Supkem wants the State to adopt strategies to prevent and reduce radicalisation and recruitment of young people into violent extremism.
Sheikh Mwaguzo lauded the Ministry of Interior for working with religious leaders to deal with the threats.
“We are ready to work with counties and the national government to deal with emerging security threats. Sadly, there’s a gap and mistrust. We are still being seen as sympathisers or enemies of the State,” he said.
He said religious leaders have embraced the initiative.
“There is no more fear. We are also offering guidance and counselling to our youth and directing them on how to have a purpose in life. You don’t have to join the jihad war. We are also giving them alternative livelihoods,” he said.
Supkem called upon government agencies to investigate all reported cases of abductions and forced disappearances to their logical conclusion.
“So that relatives and families of the victims can have a clear explanation of what happened to their loved ones,” said Sheikh Mwaguzo, adding that relatives and families of the victims need closure on the traumatising incidents.
In the Coast region, more than 30 families do not know the whereabouts of their relatives who disappeared mysteriously.
“As Supkem and Muslims, we do not support killings, citizen harassment by police and torture by police. Those who have contravened or broken the laws should be arraigned to court,” Sheikh Mwaguzo said.
“We do not support the way the State is dealing with terror suspects. We have a Constitution, laws and the Judiciary. Why can’t we allow the laws to take their course?”
He said the State is employing a harsh approach in dealing with suspects.
“If someone is a suspect, you know where he works, why ambush them in their homes in the wee hours of the night, traumatising families, instead of arresting them during the day?” he advised.
Supkem deputy national chairman Shariff Khitamy expressed his displeasure at how the government is handling terrorism.
"People are arrested but when you ask the police they feign ignorance, claiming they are unaware," he said.
Mvita MP Abdulswamad Nassir said 47 people have been disappeared since January.
He said the Coast region had enjoyed relative peace for a while, only for the ghost of disappearances to start haunting them.
Religious leaders also want lawmakers to come up with policies that will promote integration, combat terrorism and counter violent extremism.

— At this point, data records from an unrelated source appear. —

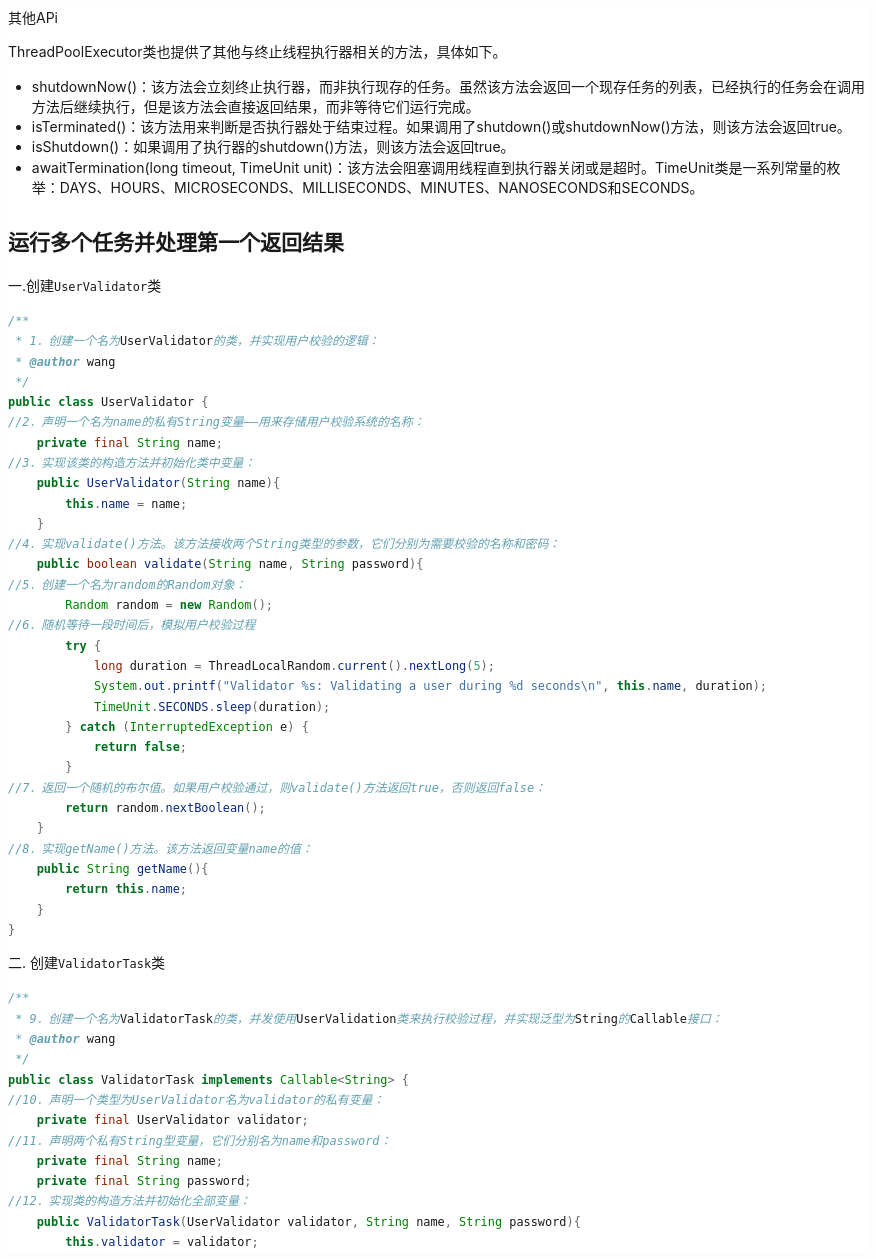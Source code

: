 

其他APi

ThreadPoolExecutor类也提供了其他与终止线程执行器相关的方法，具体如下。

* shutdownNow()：该方法会立刻终止执行器，而非执行现存的任务。虽然该方法会返回一个现存任务的列表，已经执行的任务会在调用方法后继续执行，但是该方法会直接返回结果，而非等待它们运行完成。
*  isTerminated()：该方法用来判断是否执行器处于结束过程。如果调用了shutdown()或shutdownNow()方法，则该方法会返回true。
*  isShutdown()：如果调用了执行器的shutdown()方法，则该方法会返回true。
*  awaitTermination(long timeout, TimeUnit unit)：该方法会阻塞调用线程直到执行器关闭或是超时。TimeUnit类是一系列常量的枚举：DAYS、HOURS、MICROSECONDS、MILLISECONDS、MINUTES、NANOSECONDS和SECONDS。

## 运行多个任务并处理第一个返回结果

一.创建`UserValidator`类

```java
/**
 * 1．创建一个名为UserValidator的类，并实现用户校验的逻辑：
 * @author wang
 */
public class UserValidator {
//2．声明一个名为name的私有String变量——用来存储用户校验系统的名称：
    private final String name;
//3．实现该类的构造方法并初始化类中变量：
    public UserValidator(String name){
        this.name = name;
    }
//4．实现validate()方法。该方法接收两个String类型的参数，它们分别为需要校验的名称和密码：
    public boolean validate(String name, String password){
//5．创建一个名为random的Random对象：
        Random random = new Random();
//6．随机等待一段时间后，模拟用户校验过程
        try {
            long duration = ThreadLocalRandom.current().nextLong(5);
            System.out.printf("Validator %s: Validating a user during %d seconds\n", this.name, duration);
            TimeUnit.SECONDS.sleep(duration);
        } catch (InterruptedException e) {
            return false;
        }
//7．返回一个随机的布尔值。如果用户校验通过，则validate()方法返回true，否则返回false：
        return random.nextBoolean();
    }
//8．实现getName()方法。该方法返回变量name的值：
    public String getName(){
        return this.name;
    }
}
```

二. 创建`ValidatorTask`类

```java
/**
 * 9．创建一个名为ValidatorTask的类，并发使用UserValidation类来执行校验过程，并实现泛型为String的Callable接口：
 * @author wang
 */
public class ValidatorTask implements Callable<String> {
//10．声明一个类型为UserValidator名为validator的私有变量：
    private final UserValidator validator;
//11．声明两个私有String型变量，它们分别名为name和password：
    private final String name;
    private final String password;
//12．实现类的构造方法并初始化全部变量：
    public ValidatorTask(UserValidator validator, String name, String password){
        this.validator = validator;
```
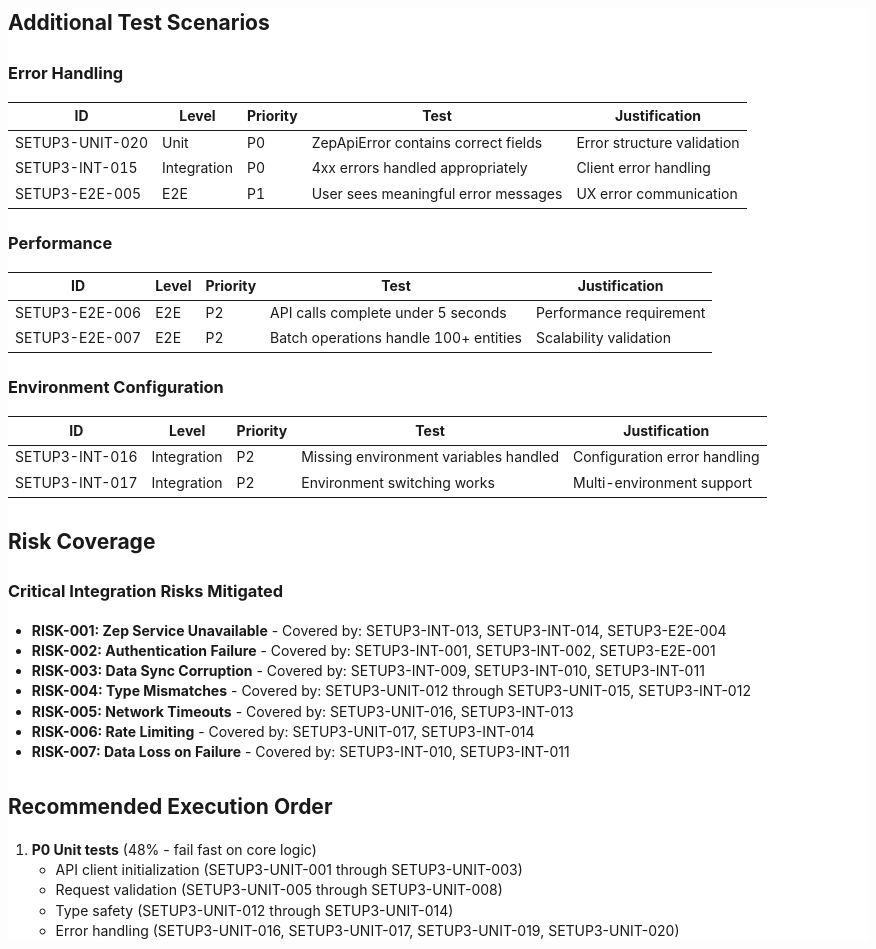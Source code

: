 ## Additional Test Scenarios

### Error Handling

| ID              | Level       | Priority | Test                                          | Justification                         |
| --------------- | ----------- | -------- | --------------------------------------------- | ------------------------------------- |
| SETUP3-UNIT-020 | Unit        | P0       | ZepApiError contains correct fields          | Error structure validation            |
| SETUP3-INT-015  | Integration | P0       | 4xx errors handled appropriately             | Client error handling                 |
| SETUP3-E2E-005  | E2E         | P1       | User sees meaningful error messages          | UX error communication                |

### Performance

| ID              | Level       | Priority | Test                                          | Justification                         |
| --------------- | ----------- | -------- | --------------------------------------------- | ------------------------------------- |
| SETUP3-E2E-006  | E2E         | P2       | API calls complete under 5 seconds           | Performance requirement               |
| SETUP3-E2E-007  | E2E         | P2       | Batch operations handle 100+ entities        | Scalability validation                |

### Environment Configuration

| ID              | Level       | Priority | Test                                          | Justification                         |
| --------------- | ----------- | -------- | --------------------------------------------- | ------------------------------------- |
| SETUP3-INT-016  | Integration | P2       | Missing environment variables handled        | Configuration error handling          |
| SETUP3-INT-017  | Integration | P2       | Environment switching works                  | Multi-environment support             |

## Risk Coverage

### Critical Integration Risks Mitigated

- **RISK-001: Zep Service Unavailable** - Covered by: SETUP3-INT-013, SETUP3-INT-014, SETUP3-E2E-004
- **RISK-002: Authentication Failure** - Covered by: SETUP3-INT-001, SETUP3-INT-002, SETUP3-E2E-001
- **RISK-003: Data Sync Corruption** - Covered by: SETUP3-INT-009, SETUP3-INT-010, SETUP3-INT-011
- **RISK-004: Type Mismatches** - Covered by: SETUP3-UNIT-012 through SETUP3-UNIT-015, SETUP3-INT-012
- **RISK-005: Network Timeouts** - Covered by: SETUP3-UNIT-016, SETUP3-INT-013
- **RISK-006: Rate Limiting** - Covered by: SETUP3-UNIT-017, SETUP3-INT-014
- **RISK-007: Data Loss on Failure** - Covered by: SETUP3-INT-010, SETUP3-INT-011

## Recommended Execution Order

1. **P0 Unit tests** (48% - fail fast on core logic)
   - API client initialization (SETUP3-UNIT-001 through SETUP3-UNIT-003)
   - Request validation (SETUP3-UNIT-005 through SETUP3-UNIT-008)
   - Type safety (SETUP3-UNIT-012 through SETUP3-UNIT-014)
   - Error handling (SETUP3-UNIT-016, SETUP3-UNIT-017, SETUP3-UNIT-019, SETUP3-UNIT-020)
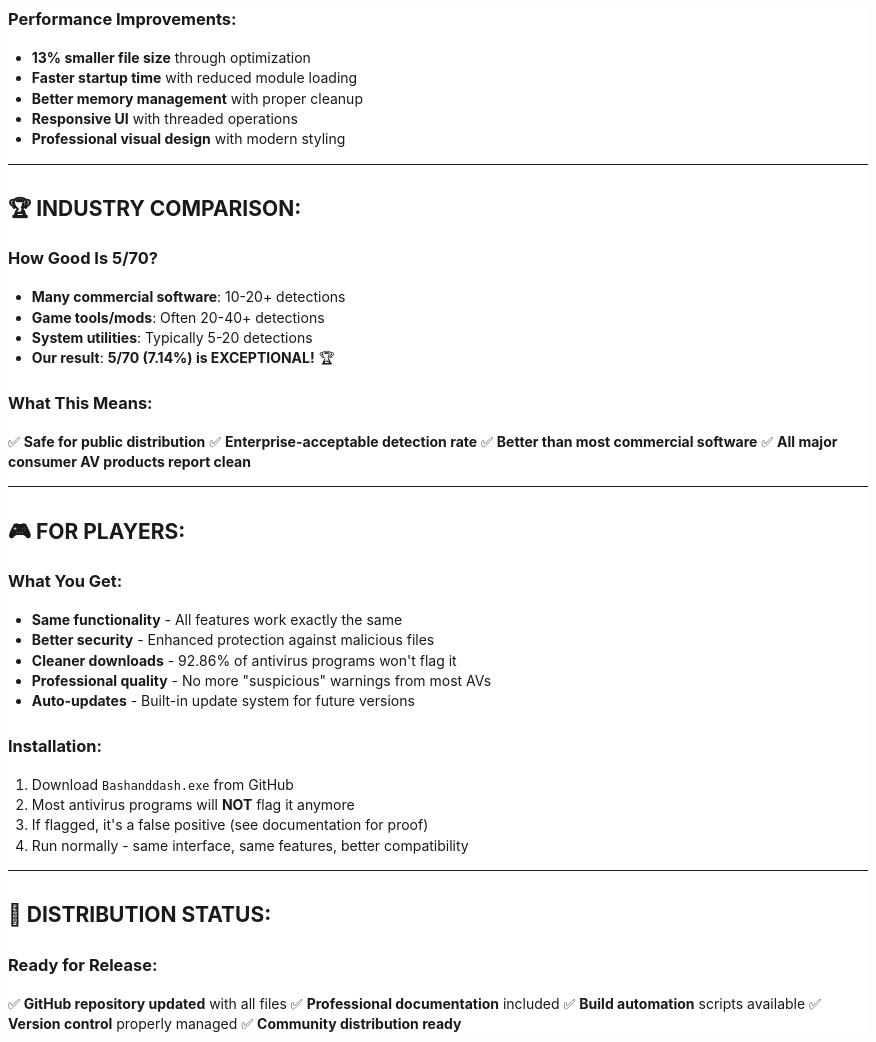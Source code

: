 ### **Performance Improvements:**
- **13% smaller file size** through optimization
- **Faster startup time** with reduced module loading
- **Better memory management** with proper cleanup
- **Responsive UI** with threaded operations
- **Professional visual design** with modern styling

---

## 🏆 **INDUSTRY COMPARISON:**

### **How Good Is 5/70?**
- **Many commercial software**: 10-20+ detections
- **Game tools/mods**: Often 20-40+ detections  
- **System utilities**: Typically 5-20 detections
- **Our result**: **5/70 (7.14%) is EXCEPTIONAL!** 🏆

### **What This Means:**
✅ **Safe for public distribution**
✅ **Enterprise-acceptable detection rate**
✅ **Better than most commercial software**
✅ **All major consumer AV products report clean**

---

## 🎮 **FOR PLAYERS:**

### **What You Get:**
- **Same functionality** - All features work exactly the same
- **Better security** - Enhanced protection against malicious files
- **Cleaner downloads** - 92.86% of antivirus programs won't flag it
- **Professional quality** - No more "suspicious" warnings from most AVs
- **Auto-updates** - Built-in update system for future versions

### **Installation:**
1. Download `Bashanddash.exe` from GitHub
2. Most antivirus programs will **NOT** flag it anymore
3. If flagged, it's a false positive (see documentation for proof)
4. Run normally - same interface, same features, better compatibility

---

## 🚀 **DISTRIBUTION STATUS:**

### **Ready for Release:**
✅ **GitHub repository updated** with all files
✅ **Professional documentation** included
✅ **Build automation** scripts available
✅ **Version control** properly managed
✅ **Community distribution ready**

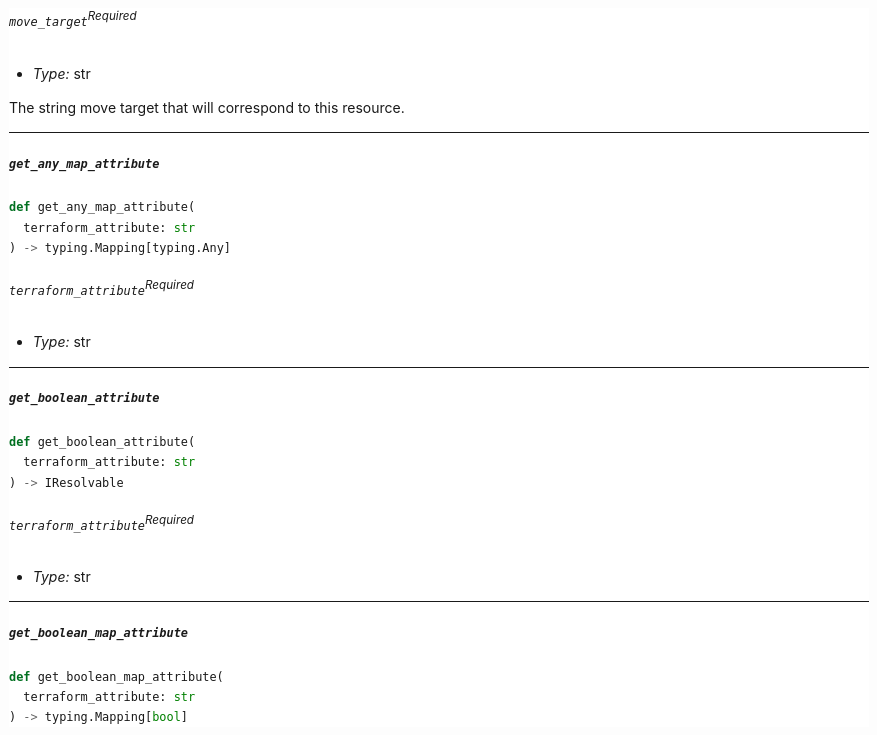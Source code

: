 ###### `move_target`<sup>Required</sup> <a name="move_target" id="@cdktf/provider-tfe.workspaceSettings.WorkspaceSettings.addMoveTarget.parameter.moveTarget"></a>

- *Type:* str

The string move target that will correspond to this resource.

---

##### `get_any_map_attribute` <a name="get_any_map_attribute" id="@cdktf/provider-tfe.workspaceSettings.WorkspaceSettings.getAnyMapAttribute"></a>

```python
def get_any_map_attribute(
  terraform_attribute: str
) -> typing.Mapping[typing.Any]
```

###### `terraform_attribute`<sup>Required</sup> <a name="terraform_attribute" id="@cdktf/provider-tfe.workspaceSettings.WorkspaceSettings.getAnyMapAttribute.parameter.terraformAttribute"></a>

- *Type:* str

---

##### `get_boolean_attribute` <a name="get_boolean_attribute" id="@cdktf/provider-tfe.workspaceSettings.WorkspaceSettings.getBooleanAttribute"></a>

```python
def get_boolean_attribute(
  terraform_attribute: str
) -> IResolvable
```

###### `terraform_attribute`<sup>Required</sup> <a name="terraform_attribute" id="@cdktf/provider-tfe.workspaceSettings.WorkspaceSettings.getBooleanAttribute.parameter.terraformAttribute"></a>

- *Type:* str

---

##### `get_boolean_map_attribute` <a name="get_boolean_map_attribute" id="@cdktf/provider-tfe.workspaceSettings.WorkspaceSettings.getBooleanMapAttribute"></a>

```python
def get_boolean_map_attribute(
  terraform_attribute: str
) -> typing.Mapping[bool]
```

“Peace is paramount but if these acts of terrorism are entertained, then we are bound to fail. It will affect many sectors, including businesses and education, and families will disintegrate,” said
Ustadh Muhammad Sheyba, of Majid Shibu in Mombasa, during a session with young people in the city on renouncing violent extremism.
The madrassa teacher said Islam does not condone extremism, radicalisation or terrorism, urging the youth to shun such teachings.
“Do not be misled by people who want to encourage deaths and bloodshed. Why kill? Let us value the lives of human beings and live in peace,” he said.